CRA’s longstanding position for a trust holding property subject to s. 75(2) is that s. 204 of the Regulations imposes a requirement to file a T3 return where the trustee has control of, or receives, income, gains, or profits in the trustee’s fiduciary capacity – even if the Trust computes nil income. This includes circumstances where the trust has no income because of the application of s. 75(2), and that income is recognized as income of someone else.

This is noted in several CRA documents, including previous STEP Roundtable answers in 2006, 2016, and 2017.

The requirement to report income in this manner ensures the proper administration of the tax system, including the assessment of tax payable of the settlor or contributor of the property. Also, p. 45 of last year’s T3 guide notes:

Certain related amounts, including taxable capital gains and allowable capital losses from that property or the substituted property, are considered to belong to the contributor during the contributor's life or existence while a resident of Canada. The trust must still report the amount on the trust's T3 return and issue a T3 slip reporting the amount as that of the contributor of the property.
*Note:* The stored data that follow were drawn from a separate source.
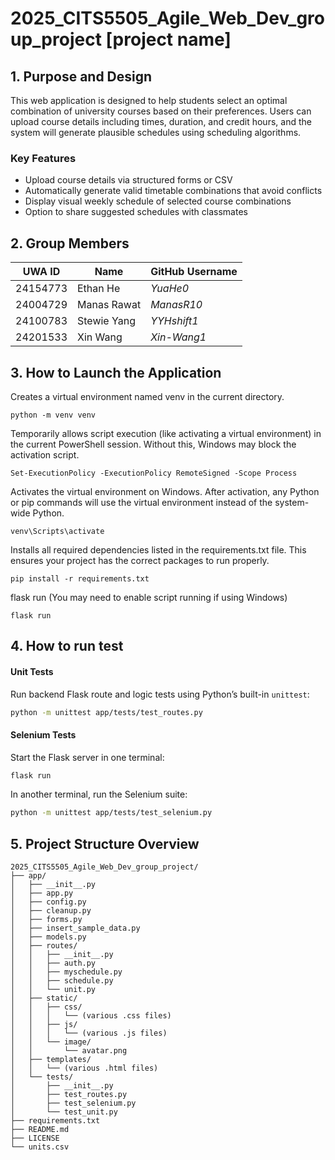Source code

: # 2025_CITS5505_Agile_Web_Dev_group_project [project name]
## 1. Purpose and Design
  This web application is designed to help students select an optimal combination of university courses based on their preferences. Users can upload course details including times, duration, and credit hours, and the system will generate plausible schedules using scheduling algorithms.
### Key Features
- Upload course details via structured forms or CSV
- Automatically generate valid timetable combinations that avoid conflicts
- Display visual weekly schedule of selected course combinations
- Option to share suggested schedules with classmates
## 2. Group Members
| UWA ID   | Name         | GitHub Username |
|----------|--------------|-----------------|
| 24154773 | Ethan He     | *YuaHe0* |
| 24004729 | Manas Rawat  | *ManasR10* |
| 24100783 | Stewie Yang  | *YYHshift1* |
| 24201533 | Xin Wang     | *Xin-Wang1* |

## 3. How to Launch the Application
Creates a virtual environment named venv in the current directory. 
``` 
python -m venv venv
```
Temporarily allows script execution (like activating a virtual environment) in the current PowerShell session. Without this, Windows may block the activation script.
```
Set-ExecutionPolicy -ExecutionPolicy RemoteSigned -Scope Process
```
Activates the virtual environment on Windows. After activation, any Python or pip commands will use the virtual environment instead of the system-wide Python.
```
venv\Scripts\activate  
```
Installs all required dependencies listed in the requirements.txt file. This ensures your project has the correct packages to run properly.
```
pip install -r requirements.txt
```
flask run
(You may need to enable script running if using Windows)
```
flask run
```

## 4. How to run test

#### Unit Tests  
Run backend Flask route and logic tests using Python’s built-in `unittest`:

```bash
python -m unittest app/tests/test_routes.py
```
#### Selenium Tests
Start the Flask server in one terminal:
```bash
flask run
```
In another terminal, run the Selenium suite:
```bash
python -m unittest app/tests/test_selenium.py
```
## 5.  Project Structure Overview
```
2025_CITS5505_Agile_Web_Dev_group_project/
├── app/
│   ├── __init__.py
│   ├── app.py
│   ├── config.py
│   ├── cleanup.py
│   ├── forms.py
│   ├── insert_sample_data.py
│   ├── models.py
│   ├── routes/
│   │   ├── __init__.py
│   │   ├── auth.py
│   │   ├── myschedule.py
│   │   ├── schedule.py
│   │   └── unit.py
│   ├── static/
│   │   ├── css/
│   │   │   └── (various .css files)
│   │   ├── js/
│   │   │   └── (various .js files)
│   │   └── image/
│   │       └── avatar.png
│   ├── templates/
│   │   └── (various .html files)
│   └── tests/
│       ├── __init__.py
│       ├── test_routes.py
│       ├── test_selenium.py
│       └── test_unit.py
├── requirements.txt
├── README.md
├── LICENSE
└── units.csv
```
Q.13: Preferred beneficiary distributions as TOSI

The preferred beneficiary election is made jointly by a trust and a preferred beneficiary pursuant to subsection 104(14). The term “preferred beneficiary” is defined in subsection 108(1) to be an individual resident in Canada who is a beneficiary of a trust who has either a severe and prolonged impairment in physical or mental functions that qualifies for the disability amount, or, if at least age 18, is dependent on another individual because of mental or physical infirmity and whose income does not exceed an amount referenced to the basic personal tax credit for single status. In addition, the individual must be a settlor of the trust, a spouse, common law partner or former spouse or common law partner of the settlor, or a child, grandchild or great grandchild of the settlor, or the spouse or common law partner of such person.

The preferred beneficiary election allows the trust to “allocate” income of the trust to the preferred beneficiary, whereupon the trust can take a deduction and the amount is included in the income of the preferred beneficiary.
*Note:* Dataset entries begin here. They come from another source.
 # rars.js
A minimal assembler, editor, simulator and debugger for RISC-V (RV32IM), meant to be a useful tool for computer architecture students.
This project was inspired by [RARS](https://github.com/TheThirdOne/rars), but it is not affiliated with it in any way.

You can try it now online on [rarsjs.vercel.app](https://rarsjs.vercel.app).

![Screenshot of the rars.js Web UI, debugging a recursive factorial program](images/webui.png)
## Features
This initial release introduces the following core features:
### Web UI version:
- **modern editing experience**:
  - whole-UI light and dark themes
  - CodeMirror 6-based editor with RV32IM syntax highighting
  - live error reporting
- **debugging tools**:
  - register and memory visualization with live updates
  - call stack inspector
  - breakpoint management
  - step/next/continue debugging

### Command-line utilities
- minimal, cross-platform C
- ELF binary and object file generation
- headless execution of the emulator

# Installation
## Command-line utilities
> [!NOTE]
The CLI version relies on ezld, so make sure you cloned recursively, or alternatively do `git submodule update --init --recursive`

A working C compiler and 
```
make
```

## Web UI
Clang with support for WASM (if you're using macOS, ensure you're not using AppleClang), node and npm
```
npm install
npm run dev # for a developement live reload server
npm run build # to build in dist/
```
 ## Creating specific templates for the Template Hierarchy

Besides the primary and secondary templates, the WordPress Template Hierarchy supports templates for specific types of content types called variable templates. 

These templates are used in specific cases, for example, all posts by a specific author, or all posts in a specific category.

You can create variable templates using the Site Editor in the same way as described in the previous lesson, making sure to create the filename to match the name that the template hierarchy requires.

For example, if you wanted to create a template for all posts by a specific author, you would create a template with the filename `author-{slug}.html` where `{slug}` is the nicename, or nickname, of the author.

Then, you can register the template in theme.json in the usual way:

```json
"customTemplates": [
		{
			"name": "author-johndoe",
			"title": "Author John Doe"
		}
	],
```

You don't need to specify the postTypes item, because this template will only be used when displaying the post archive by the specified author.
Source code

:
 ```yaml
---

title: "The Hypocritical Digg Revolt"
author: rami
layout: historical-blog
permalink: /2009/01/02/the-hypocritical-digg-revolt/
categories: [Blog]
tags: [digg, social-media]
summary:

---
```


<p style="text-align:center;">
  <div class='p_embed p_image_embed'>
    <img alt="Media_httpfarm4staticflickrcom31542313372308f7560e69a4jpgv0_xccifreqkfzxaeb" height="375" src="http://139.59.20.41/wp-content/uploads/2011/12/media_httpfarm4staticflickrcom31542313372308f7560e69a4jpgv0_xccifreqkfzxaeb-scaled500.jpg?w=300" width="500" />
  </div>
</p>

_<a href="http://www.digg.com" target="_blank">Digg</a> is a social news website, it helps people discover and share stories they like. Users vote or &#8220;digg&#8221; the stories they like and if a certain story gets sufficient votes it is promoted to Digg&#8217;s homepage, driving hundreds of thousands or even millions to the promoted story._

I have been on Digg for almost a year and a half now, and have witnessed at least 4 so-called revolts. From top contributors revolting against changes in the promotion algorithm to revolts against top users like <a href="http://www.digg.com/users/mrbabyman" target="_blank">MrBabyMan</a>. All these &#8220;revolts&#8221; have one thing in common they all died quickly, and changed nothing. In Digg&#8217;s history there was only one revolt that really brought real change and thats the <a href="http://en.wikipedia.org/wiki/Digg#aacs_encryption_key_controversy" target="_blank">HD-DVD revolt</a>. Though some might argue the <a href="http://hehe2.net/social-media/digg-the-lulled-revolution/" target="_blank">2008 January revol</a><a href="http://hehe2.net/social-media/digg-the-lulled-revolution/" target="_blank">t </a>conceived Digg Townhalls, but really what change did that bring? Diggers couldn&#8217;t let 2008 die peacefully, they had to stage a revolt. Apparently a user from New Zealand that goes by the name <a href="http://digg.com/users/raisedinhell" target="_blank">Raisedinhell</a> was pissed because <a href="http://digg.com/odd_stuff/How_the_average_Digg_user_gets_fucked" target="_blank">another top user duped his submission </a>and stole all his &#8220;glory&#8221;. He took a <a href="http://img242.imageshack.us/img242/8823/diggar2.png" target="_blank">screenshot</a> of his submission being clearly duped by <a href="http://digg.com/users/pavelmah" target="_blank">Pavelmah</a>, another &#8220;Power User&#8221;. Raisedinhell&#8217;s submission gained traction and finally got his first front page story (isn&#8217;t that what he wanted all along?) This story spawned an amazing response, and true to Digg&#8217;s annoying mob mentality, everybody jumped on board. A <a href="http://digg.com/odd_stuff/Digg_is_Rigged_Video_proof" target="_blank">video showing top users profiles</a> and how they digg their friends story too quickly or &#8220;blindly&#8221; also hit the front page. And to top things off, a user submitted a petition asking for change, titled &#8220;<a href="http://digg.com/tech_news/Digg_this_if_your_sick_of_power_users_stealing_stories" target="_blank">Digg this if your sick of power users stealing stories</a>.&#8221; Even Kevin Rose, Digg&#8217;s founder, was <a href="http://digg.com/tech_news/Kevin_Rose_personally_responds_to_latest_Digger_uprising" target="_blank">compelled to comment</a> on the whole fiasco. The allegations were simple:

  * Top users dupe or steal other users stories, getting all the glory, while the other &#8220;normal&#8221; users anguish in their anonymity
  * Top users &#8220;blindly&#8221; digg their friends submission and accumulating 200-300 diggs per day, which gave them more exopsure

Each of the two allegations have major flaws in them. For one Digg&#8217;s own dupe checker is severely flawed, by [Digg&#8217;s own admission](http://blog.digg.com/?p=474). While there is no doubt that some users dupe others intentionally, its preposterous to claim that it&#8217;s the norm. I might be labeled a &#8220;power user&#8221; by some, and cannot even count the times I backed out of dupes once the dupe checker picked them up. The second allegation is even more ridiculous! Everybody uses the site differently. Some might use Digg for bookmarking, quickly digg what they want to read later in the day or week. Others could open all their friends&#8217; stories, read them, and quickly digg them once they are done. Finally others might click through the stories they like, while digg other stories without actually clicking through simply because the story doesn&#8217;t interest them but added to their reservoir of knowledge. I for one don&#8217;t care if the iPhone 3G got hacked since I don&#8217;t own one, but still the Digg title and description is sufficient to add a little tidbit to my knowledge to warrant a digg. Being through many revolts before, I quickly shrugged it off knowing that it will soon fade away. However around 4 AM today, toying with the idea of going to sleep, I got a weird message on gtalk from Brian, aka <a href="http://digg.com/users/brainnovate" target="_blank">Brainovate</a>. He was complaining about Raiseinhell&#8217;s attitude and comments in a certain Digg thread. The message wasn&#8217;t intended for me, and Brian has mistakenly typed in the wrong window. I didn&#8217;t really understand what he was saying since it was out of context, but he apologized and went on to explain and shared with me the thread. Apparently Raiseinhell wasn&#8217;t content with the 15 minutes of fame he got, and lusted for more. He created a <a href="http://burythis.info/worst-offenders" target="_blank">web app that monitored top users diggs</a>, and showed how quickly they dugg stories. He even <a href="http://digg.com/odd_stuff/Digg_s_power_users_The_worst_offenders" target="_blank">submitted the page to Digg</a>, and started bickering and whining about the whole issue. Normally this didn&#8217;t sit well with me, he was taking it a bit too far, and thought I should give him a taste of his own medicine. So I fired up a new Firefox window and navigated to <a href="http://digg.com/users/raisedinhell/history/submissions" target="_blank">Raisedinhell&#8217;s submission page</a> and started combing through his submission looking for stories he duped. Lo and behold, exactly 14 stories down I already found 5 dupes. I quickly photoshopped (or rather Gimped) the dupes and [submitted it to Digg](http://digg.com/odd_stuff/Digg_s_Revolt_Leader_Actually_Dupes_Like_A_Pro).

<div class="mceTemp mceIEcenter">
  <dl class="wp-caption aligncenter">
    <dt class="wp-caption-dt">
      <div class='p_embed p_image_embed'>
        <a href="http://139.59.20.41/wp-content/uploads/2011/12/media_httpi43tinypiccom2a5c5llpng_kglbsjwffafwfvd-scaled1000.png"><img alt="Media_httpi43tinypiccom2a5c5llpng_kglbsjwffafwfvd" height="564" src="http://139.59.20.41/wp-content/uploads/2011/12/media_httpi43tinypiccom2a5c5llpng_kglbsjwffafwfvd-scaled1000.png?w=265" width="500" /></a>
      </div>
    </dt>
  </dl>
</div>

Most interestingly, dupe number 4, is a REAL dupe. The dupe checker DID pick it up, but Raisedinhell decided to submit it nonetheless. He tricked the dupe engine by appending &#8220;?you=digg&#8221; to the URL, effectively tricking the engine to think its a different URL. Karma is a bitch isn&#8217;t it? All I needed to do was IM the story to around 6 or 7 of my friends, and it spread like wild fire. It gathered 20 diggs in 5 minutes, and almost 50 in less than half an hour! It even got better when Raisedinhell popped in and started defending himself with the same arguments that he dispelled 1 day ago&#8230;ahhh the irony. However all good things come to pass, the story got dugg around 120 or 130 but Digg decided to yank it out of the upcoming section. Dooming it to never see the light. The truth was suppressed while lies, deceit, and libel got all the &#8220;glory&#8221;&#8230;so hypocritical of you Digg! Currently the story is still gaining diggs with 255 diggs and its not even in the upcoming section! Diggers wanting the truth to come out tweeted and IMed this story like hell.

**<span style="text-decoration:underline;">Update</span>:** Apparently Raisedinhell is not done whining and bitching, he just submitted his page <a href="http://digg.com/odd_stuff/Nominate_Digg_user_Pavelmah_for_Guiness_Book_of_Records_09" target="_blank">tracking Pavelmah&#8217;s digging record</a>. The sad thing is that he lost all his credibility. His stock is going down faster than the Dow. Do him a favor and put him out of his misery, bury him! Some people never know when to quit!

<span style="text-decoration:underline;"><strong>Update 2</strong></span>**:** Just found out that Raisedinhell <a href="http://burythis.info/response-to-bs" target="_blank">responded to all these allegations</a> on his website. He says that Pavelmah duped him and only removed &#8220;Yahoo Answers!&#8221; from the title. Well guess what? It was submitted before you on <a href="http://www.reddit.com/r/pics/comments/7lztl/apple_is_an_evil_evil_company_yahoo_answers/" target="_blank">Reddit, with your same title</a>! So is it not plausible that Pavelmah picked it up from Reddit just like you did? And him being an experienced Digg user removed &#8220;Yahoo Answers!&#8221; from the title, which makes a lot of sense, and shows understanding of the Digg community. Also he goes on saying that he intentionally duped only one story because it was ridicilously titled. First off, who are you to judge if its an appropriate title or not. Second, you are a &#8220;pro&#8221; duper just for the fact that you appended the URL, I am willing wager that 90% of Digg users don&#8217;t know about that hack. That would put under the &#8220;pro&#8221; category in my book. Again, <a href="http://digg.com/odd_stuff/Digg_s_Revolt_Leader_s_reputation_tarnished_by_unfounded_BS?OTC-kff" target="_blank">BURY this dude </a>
The question is whether an amount included in a beneficiary’s income under a preferred beneficiary election is split income or not under paragraph (c) of the definition of “split income” in the TOSI rules. Paragraph (c) refers to an amount included in a beneficiary’s income because of the application of subsection 104(13) or 105(2) and does not refer to the preferred beneficiary election where the designated amount is included in the beneficiary’s income pursuant to subsection 104(14).

Preliminary response

Para. (c) of the definition of “split income” includes the portion of certain amounts that are included in the income of an individual because of the application of ss. 104(13) and 105(2).
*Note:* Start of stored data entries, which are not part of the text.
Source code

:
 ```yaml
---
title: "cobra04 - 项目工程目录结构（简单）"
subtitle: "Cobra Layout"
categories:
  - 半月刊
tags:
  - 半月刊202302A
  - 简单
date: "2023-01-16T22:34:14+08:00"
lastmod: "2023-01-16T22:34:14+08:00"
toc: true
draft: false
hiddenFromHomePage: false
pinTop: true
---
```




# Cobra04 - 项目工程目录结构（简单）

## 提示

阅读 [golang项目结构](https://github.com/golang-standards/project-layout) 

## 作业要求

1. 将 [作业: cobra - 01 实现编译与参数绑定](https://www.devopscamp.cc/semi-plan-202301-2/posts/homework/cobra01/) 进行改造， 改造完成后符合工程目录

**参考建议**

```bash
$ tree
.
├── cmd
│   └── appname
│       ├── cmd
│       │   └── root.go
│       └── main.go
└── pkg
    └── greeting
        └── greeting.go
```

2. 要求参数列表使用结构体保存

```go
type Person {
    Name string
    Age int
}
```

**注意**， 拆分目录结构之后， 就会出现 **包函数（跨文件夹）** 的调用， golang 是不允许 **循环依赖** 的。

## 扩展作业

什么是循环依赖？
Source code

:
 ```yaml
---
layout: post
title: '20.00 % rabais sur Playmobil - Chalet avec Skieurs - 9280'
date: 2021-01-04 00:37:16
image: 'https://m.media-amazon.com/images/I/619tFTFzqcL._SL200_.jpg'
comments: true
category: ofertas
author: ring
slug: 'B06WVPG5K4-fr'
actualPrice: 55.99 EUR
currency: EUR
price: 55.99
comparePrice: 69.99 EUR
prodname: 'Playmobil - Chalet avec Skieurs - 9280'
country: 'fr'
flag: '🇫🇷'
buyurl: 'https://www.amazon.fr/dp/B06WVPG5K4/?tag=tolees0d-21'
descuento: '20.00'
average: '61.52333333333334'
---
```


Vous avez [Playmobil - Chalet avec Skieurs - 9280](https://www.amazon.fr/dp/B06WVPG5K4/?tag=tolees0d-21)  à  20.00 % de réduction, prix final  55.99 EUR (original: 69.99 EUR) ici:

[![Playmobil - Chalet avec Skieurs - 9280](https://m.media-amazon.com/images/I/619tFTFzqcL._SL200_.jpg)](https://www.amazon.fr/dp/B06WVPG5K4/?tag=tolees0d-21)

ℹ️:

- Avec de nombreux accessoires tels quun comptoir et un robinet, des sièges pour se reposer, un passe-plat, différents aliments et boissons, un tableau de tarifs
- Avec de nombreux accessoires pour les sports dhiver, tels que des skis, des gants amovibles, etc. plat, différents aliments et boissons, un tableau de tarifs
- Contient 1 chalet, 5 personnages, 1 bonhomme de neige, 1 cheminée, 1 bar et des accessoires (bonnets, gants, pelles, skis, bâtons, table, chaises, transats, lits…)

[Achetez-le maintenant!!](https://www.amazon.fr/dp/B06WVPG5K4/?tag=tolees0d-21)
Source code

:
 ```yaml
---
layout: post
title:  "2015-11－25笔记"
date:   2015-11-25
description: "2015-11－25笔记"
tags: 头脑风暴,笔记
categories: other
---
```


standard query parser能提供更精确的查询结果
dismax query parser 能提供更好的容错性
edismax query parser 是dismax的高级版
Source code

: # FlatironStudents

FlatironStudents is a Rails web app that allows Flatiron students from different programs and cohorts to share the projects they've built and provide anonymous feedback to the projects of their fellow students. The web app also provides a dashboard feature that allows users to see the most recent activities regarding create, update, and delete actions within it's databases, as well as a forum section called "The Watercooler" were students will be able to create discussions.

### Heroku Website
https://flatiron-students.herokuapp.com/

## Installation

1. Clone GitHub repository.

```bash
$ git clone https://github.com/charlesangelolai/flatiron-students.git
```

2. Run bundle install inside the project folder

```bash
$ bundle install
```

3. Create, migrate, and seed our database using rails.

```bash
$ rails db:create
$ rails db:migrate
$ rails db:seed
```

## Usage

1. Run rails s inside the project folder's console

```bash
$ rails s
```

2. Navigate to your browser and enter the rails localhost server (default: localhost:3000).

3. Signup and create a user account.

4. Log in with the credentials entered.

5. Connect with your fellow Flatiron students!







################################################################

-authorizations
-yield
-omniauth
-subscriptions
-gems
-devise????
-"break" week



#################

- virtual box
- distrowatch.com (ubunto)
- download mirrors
Because the amount of income that is designated under the preferred beneficiary election is included in the individual’s income under s. 104(14) and not because of the application of s. 104(13) or 105(2), para. (c) of the “split income” definition is not applicable to this amount.

That being said, subpara. (a)(i) of the definition provides for the inclusion of taxable dividends received by the specified individual in respect of the shares of the corporation, other than shares of a class listed on a designated stock exchange or shares of a mutual fund corporation.

If the income allocated to a preferred beneficiary is also subject to a s. 104(19) designation, the amount designated is deemed to be a taxable dividend received by the preferred beneficiary on those shares for all purposes of the Act except for Part XIII. The result is that any amount that is designated under s. 104(19) would be included in the split income of the specified individual, unless one of the exceptions applies.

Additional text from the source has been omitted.